Under section 2 of the Charter of Rights and Freedoms, Canadians are guaranteed freedom of thought, belief, and expression. These freedoms are fundamental in our democratic society. In fact, an official government commentary on the Charter states: “In a democracy, people must be free to discuss matters of public policy, criticize governments and offer their own solutions to social problems.”

Given this claim, it is, indeed, a mystery why free speech is protected when people say  that Israel’s policies and practices towards the Palestinians are “racist,” but not when they say that Canada’s policies and practices towards Indigenous peoples are “racist.”

When it comes to Indigenous issues, our academic, media, and political elites have a Charter of Rights free speech blind spot. They refuse to allow contrary minded, but enlightened Nelson Mandela-like beliefs to be voiced unless those people want to be labeled as “racist.” Only a few brave souls have been willing to be pillarized by transgressing this “sacred” boundary.

This writer went over this line when he arranged a Chapters book-signing for There Is No Difference, a book that advocates for the greater integration of Indigenous people into Canadian society, only to have the event cancelled by the bookstore  who chose silence over free speech. Surprisingly, only one mainstream journalist, Barbara Kay in The National Post, defended my free speech rights.

But I am not alone.

A few years ago, Senator Lynn Beyak dared to say that some good came from residential schools, a view that is, in fact, reflected in the Truth and Reconciliation (TRC) Report, and was shared by eminent Indigenous author and residential school student Basil Johnston in his book, Indian School Days.

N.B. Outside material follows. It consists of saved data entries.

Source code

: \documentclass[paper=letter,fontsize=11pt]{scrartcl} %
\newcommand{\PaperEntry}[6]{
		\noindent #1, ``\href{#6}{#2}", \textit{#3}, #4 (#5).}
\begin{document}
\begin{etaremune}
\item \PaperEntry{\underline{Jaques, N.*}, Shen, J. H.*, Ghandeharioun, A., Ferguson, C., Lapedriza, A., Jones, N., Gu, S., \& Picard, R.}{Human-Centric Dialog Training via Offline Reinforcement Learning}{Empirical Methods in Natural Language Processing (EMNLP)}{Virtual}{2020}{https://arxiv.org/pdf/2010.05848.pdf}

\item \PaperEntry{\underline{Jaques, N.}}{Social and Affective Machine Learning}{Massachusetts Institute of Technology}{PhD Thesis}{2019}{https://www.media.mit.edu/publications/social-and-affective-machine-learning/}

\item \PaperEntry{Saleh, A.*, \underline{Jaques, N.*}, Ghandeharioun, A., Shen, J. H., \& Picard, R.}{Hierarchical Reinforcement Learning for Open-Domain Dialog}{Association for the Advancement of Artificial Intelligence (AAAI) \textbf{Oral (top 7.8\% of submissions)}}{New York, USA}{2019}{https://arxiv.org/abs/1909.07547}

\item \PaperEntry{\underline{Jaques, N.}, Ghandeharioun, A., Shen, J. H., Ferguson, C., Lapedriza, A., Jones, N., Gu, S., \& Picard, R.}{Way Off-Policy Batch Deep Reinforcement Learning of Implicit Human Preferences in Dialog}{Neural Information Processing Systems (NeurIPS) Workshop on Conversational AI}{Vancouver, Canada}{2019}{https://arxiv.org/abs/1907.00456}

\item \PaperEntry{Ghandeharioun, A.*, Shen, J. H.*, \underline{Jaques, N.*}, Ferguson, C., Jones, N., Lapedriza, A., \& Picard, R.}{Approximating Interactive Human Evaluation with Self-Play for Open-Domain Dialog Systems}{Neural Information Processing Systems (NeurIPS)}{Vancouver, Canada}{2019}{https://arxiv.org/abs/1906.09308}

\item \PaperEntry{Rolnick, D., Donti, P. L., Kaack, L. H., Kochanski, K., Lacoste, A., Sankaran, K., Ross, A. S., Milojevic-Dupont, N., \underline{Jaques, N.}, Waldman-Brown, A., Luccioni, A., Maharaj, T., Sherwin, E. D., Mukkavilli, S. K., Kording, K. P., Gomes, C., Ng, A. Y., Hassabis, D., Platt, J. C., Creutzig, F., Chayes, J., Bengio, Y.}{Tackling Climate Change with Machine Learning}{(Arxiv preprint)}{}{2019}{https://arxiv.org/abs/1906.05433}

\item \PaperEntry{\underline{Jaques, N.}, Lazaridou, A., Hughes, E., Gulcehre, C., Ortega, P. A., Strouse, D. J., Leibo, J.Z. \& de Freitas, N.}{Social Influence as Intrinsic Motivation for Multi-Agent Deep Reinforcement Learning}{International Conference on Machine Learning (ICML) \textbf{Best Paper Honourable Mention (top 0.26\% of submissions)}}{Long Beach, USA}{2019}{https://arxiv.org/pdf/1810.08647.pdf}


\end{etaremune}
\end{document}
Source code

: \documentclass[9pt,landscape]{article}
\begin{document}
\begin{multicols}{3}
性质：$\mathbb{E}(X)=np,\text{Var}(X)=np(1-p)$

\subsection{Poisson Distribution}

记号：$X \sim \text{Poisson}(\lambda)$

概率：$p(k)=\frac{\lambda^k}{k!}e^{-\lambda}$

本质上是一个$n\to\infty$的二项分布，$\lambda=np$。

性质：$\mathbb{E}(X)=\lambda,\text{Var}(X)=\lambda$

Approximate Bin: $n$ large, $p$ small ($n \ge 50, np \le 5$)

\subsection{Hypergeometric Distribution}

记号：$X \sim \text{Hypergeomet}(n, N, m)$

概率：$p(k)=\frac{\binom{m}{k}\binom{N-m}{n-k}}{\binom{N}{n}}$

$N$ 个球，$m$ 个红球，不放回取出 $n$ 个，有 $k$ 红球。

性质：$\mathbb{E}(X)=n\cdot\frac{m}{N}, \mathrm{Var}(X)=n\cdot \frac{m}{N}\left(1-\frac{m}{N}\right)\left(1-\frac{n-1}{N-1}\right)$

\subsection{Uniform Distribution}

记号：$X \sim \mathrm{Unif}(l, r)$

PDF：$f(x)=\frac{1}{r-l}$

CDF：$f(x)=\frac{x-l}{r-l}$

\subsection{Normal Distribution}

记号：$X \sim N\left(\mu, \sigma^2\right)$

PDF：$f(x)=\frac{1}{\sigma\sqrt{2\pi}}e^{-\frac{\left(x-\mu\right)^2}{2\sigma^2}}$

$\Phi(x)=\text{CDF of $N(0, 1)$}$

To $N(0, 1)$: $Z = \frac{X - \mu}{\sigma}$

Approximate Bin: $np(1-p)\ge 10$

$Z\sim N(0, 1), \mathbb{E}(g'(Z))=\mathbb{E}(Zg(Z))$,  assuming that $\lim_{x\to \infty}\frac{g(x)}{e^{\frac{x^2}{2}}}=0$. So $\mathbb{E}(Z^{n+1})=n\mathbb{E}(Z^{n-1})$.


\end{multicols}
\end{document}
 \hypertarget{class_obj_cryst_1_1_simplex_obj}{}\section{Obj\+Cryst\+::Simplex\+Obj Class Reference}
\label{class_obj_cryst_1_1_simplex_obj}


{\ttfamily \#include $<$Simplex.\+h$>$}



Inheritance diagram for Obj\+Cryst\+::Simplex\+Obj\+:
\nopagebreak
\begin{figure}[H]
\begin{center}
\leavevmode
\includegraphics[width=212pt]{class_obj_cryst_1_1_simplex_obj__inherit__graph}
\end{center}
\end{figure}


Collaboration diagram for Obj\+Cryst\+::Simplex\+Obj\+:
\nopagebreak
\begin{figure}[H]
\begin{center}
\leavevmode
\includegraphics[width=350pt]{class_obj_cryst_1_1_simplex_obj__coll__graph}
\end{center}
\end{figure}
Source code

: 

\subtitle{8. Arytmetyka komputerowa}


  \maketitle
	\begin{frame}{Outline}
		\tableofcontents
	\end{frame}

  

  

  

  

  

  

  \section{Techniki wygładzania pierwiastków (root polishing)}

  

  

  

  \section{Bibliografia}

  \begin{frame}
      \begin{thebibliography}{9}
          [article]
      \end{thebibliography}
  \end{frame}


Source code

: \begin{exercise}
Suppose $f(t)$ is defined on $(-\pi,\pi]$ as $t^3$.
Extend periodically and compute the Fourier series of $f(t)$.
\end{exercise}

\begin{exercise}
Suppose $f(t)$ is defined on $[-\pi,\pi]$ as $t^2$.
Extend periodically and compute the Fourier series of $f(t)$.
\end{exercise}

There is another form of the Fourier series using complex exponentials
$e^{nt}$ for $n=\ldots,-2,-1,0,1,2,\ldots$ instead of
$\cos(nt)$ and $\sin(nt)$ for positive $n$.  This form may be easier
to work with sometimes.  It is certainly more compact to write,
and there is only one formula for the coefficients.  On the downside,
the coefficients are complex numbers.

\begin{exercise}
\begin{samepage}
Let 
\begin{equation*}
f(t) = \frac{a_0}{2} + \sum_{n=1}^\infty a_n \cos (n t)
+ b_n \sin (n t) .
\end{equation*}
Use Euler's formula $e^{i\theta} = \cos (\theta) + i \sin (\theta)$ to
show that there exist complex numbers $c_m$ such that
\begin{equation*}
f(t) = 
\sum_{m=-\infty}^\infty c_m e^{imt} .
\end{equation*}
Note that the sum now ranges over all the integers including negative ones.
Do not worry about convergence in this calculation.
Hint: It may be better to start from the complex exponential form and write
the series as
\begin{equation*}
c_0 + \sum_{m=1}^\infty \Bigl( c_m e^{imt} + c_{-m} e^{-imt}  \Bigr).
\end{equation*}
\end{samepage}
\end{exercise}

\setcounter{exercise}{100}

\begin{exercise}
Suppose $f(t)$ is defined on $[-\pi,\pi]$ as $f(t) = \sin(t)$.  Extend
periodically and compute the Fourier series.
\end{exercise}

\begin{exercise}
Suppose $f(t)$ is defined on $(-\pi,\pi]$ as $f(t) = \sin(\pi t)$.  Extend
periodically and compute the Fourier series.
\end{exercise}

For making defensible assertions, Senator Beyak was excoriated by politicians from all parties, and mocked by editorial writers as an ignorant rube. In 2019, she was kicked out of the Conservative caucus, and shortly after she resigned from the Senate.

Associate Professor Frances Widdowson was exercising her “academic freedom,” but, nevertheless, was fired from Mount Royal University in 2021 for challenging the Indigenous status quo. In doing so, the university proved that its core mission was to protect the feelings of Indigenous people and not to challenge fallacies and uphold truth-seeking in a free and open debate.

The same year, an Abbotsford B.C. high school teacher, Jim McMurtry, was fired for saying that most Indigenous children who died in residential schools died because of diseases like influenza and tuberculosis. Even though this fact is reported in the TRC Report, it did not save Mr. McMurtry from unceremonially losing his teaching career.

In 2024, the mayor of Quesnel B.C., Ron Paull, was censured and the nearby First Nations bands boycoted him because his wife — a private citizen in her own right — handed out copies of Grave Error to friends and acquaintances. This book is a scholarly challenge to the “cultural genocide” claimed by the Kamloops Indigenous band.

Also, in 2024, a Manitoba school trustee, Paul Coffey, faced pressure to resign for publicly echoing what Senator Beyak had said a few years earlier.

These cases — and many others — clearly illustrate that no government official, no member of a provincial or territorial legislature, and few mainstream academics and journalists will defend contrary-minded “heretics” exercising their right to free speech, a right that is enshrined in the Canadian Charter of Rights and Freedoms.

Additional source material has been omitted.